DistributedDataParallel with autograd.grad


I am using a loss function that contains the gradient of the output w.r.t. to the input of the network, which I obtained with autograd.grad.

I am interested in training my model in parallel using the DistributedDataParallel container. However, as one WARNING in the doc page mentions, DistributedDataParallel does not support autograd.grad. If I understand correctly, this is because local model parameters (not the one averaged across devices) will be used if I use autograd.grad after the forward call. Of course, this is incorrect.

Looking into the implementation of DistributedDataParallel, I found the method _sync_params is called at the beginning of the forward method to sync params across devices. My question is:

Is it OK for me to call _sync_params once more before I use autograd.grad to compute the gradient of the output w.r.t. to the input and then use it in my loss function? In such, the gradient computation will use the averaged parameters. Is there any caveats?

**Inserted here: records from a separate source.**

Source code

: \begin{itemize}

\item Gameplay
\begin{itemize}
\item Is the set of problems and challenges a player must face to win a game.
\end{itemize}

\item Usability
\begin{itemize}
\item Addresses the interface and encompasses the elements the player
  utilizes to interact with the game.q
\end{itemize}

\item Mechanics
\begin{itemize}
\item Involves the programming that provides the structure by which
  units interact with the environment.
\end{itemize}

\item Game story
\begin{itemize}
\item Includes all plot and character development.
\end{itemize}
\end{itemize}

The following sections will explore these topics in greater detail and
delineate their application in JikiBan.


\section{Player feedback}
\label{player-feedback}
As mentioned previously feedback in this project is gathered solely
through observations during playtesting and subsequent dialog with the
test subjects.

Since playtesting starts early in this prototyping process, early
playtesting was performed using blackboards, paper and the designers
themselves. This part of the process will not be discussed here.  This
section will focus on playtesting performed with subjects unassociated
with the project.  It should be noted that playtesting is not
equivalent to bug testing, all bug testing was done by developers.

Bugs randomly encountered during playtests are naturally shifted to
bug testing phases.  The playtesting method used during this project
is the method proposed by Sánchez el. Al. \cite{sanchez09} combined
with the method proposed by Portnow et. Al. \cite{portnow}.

The problem here is that DistributedDataParallel performs gradient averaging across processes by hooking into the AccumulateGrad function. This allows for performing averaging for the last most gradients while autograd is still running.

Would it be possible for you to first compute the initial loss, call autograd.backward instead of autograd.grad, and have it accumulate the first order gradients in the model parameters? Then you could detach those and compute something else before letting the optimizer do its thing. If not, then you’ll have to perform your own averaging, I think.